Susan Moffat doesn’t want the beliefs of social conservatives forced on her fifth-grade daughter during social studies class.

University of Texas assistant professor Andrew Riggsby craves students who have been taught all sides of history in high school.

The Rev. Sid Hall disagrees with using the classroom as a platform for pushing Christianity.

The three were among dozens who gathered at the Capitol on Tuesday to criticize what they say is an unfair influence of social conservatives and religious right groups in Texas’ textbook adoption process.

The Texas Freedom Network, a nonprofit group that calls itself a watchdog of the religious right, said an example of the influence is removal of positive portrayals of Islam in the proposed books after some said it was “more propaganda” for the religion.

“Good textbooks help me. Censored and distorted ones hurt,” said Riggsby, who specializes in Roman history. Some want to “wipe out facts they don’t happen to care for. That’s not review; that’s vandalism. You can’t ignore the facts just because you don’t like them.”

Peggy Venable, director of thee conservative Citizens for a Sound Economy, said her group supports patriotism, democracy, free enterprise and some of the proposed textbook changes.

She also said she wants all sides of debatable issues covered in textbooks. For example, her members disagree with books that do not explain both views of global warming and instead become “activist workbooks.”

The State Board of Education rejected an environmental science textbook last year after some objected to its praise for the federal Endangered Species Act and its warning about the threat of global warming.

Texas Freedom Network supporters “try to lump all citizens who they don’t agree with as religious right and we don’t have anything to do with religion,” Venable said.

“We’re simply saying put both (views) in there,” she said.

The education board is scheduled to decide Thursday what social studies books Texas students will use over the next six years.

Textbooks decisions are always contentious in Texas.

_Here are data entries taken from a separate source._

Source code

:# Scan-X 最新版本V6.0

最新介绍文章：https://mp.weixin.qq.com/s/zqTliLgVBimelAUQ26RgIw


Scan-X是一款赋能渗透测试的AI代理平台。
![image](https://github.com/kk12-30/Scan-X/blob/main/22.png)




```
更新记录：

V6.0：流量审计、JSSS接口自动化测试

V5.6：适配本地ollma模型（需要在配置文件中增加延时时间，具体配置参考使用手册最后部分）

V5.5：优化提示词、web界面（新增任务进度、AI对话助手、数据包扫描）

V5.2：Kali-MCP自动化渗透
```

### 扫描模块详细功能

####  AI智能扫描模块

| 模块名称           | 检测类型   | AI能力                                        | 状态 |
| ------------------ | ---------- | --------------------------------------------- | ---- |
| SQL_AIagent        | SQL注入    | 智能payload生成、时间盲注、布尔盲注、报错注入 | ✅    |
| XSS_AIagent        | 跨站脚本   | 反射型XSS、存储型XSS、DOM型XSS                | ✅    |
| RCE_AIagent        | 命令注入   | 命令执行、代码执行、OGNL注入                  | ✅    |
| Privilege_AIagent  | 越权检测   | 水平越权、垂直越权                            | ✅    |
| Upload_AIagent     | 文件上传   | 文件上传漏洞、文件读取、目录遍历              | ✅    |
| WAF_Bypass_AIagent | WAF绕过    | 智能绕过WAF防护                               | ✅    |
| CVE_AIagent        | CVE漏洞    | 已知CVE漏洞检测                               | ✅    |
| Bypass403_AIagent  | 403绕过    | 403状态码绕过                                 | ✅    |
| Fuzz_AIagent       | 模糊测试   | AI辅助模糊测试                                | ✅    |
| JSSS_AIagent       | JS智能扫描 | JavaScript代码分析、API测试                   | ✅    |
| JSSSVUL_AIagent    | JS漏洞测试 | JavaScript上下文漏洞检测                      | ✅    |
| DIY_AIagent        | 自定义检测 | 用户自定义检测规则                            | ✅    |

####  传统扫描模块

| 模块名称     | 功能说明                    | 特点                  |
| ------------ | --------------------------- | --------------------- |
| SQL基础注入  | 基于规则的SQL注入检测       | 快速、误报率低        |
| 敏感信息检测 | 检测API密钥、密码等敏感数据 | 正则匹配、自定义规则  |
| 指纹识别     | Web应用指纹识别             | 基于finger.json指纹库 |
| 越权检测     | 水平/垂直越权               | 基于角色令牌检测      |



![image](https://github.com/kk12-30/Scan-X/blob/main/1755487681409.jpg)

People with various views spend hours reviewing proposed books for factual errors and offering opinions on what should and shouldn’t be in the texts, decisions that often lock up the 15-member elected state board.

For publishers, millions of dollars are on the line – Texas will spend $345 million on social studies and other books this year, and the books adopted here are marketed in dozens of other states. Only California buys more textbooks in the United States.

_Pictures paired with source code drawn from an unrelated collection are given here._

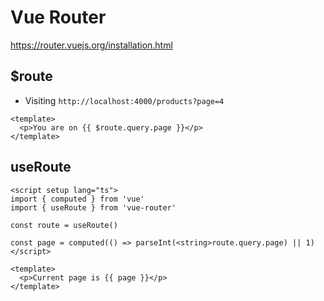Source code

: # Vue Router

https://router.vuejs.org/installation.html

## $route

* Visiting `http://localhost:4000/products?page=4`

```vue
<template>
  <p>You are on {{ $route.query.page }}</p>
</template>
```

## useRoute

```vue
<script setup lang="ts">
import { computed } from 'vue'
import { useRoute } from 'vue-router'

const route = useRoute()

const page = computed(() => parseInt(<string>route.query.page) || 1)
</script>

<template>
  <p>Current page is {{ page }}</p>
</template>
```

Four red wagons filled with postcards asking the board to support factually accurate books free from “promoting religious beliefs or political agendas” were parked near the Capitol as about 50 people joined the Freedom Network.

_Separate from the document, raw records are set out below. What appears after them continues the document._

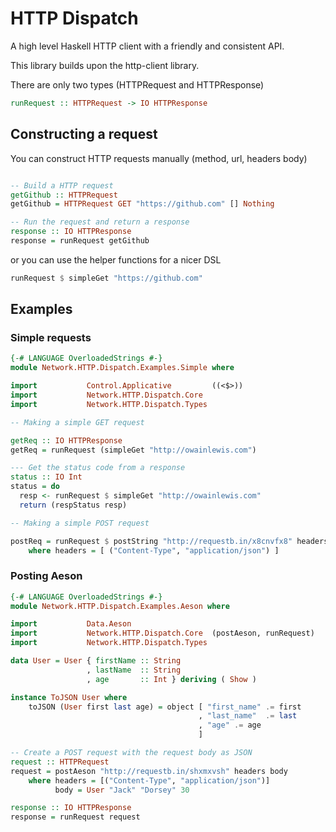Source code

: # HTTP Dispatch

A high level Haskell HTTP client with a friendly and consistent API.

This library builds upon the http-client library.

There are only two types (HTTPRequest and HTTPResponse)

```haskell
runRequest :: HTTPRequest -> IO HTTPResponse
```

## Constructing a request

You can construct HTTP requests manually (method, url, headers body)

```haskell

-- Build a HTTP request
getGithub :: HTTPRequest
getGithub = HTTPRequest GET "https://github.com" [] Nothing

-- Run the request and return a response
response :: IO HTTPResponse
response = runRequest getGithub
```

or you can use the helper functions for a nicer DSL

```haskell
runRequest $ simpleGet "https://github.com"
```

## Examples

### Simple requests

```haskell
{-# LANGUAGE OverloadedStrings #-}
module Network.HTTP.Dispatch.Examples.Simple where

import           Control.Applicative         ((<$>))
import           Network.HTTP.Dispatch.Core
import           Network.HTTP.Dispatch.Types

-- Making a simple GET request

getReq :: IO HTTPResponse
getReq = runRequest (simpleGet "http://owainlewis.com")

--- Get the status code from a response
status :: IO Int
status = do
  resp <- runRequest $ simpleGet "http://owainlewis.com"
  return (respStatus resp)

-- Making a simple POST request

postReq = runRequest $ postString "http://requestb.in/x8cnvfx8" headers "Hello, World!"
    where headers = [ ("Content-Type", "application/json") ]
```

### Posting Aeson

```haskell
{-# LANGUAGE OverloadedStrings #-}
module Network.HTTP.Dispatch.Examples.Aeson where

import           Data.Aeson
import           Network.HTTP.Dispatch.Core  (postAeson, runRequest)
import           Network.HTTP.Dispatch.Types

data User = User { firstName :: String
                 , lastName  :: String
                 , age       :: Int } deriving ( Show )

instance ToJSON User where
    toJSON (User first last age) = object [ "first_name" .= first
                                          , "last_name"  .= last
                                          , "age" .= age
                                          ]

-- Create a POST request with the request body as JSON
request :: HTTPRequest
request = postAeson "http://requestb.in/shxmxvsh" headers body
    where headers = [("Content-Type", "application/json")]
          body = User "Jack" "Dorsey" 30

response :: IO HTTPResponse
response = runRequest request
```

Network executive director Samantha Smoot said one publisher agreed to eliminate references to “fossil fuels being formed millions of years ago” so there would be no conflict with biblical timelines, which indicate the Earth has existed for a much shorter time.

Another publisher deleted a passage that said Osama bin Laden’s orders to his followers to kill Americans runs counter to Muslim teachings. “No idea could be farther from Muslim teachings,” the deleted passage said. Critics said the book was too kind in describing Muslim beliefs.

Representatives for textbook publishers insist the changes cited by the Texas Freedom Network are a small fraction of the revisions that have been made since the original versions of the books were presented to the state.

Critics disagree.

“Mainstream Texans have had enough of far-right groups pushing their personal religious and political beliefs into Texas public school classrooms,” Smoot said.

Venable said the Republican sweep in last week’s election proves that Texans are conservatives and that Smoot’s group does not represent the mainstream.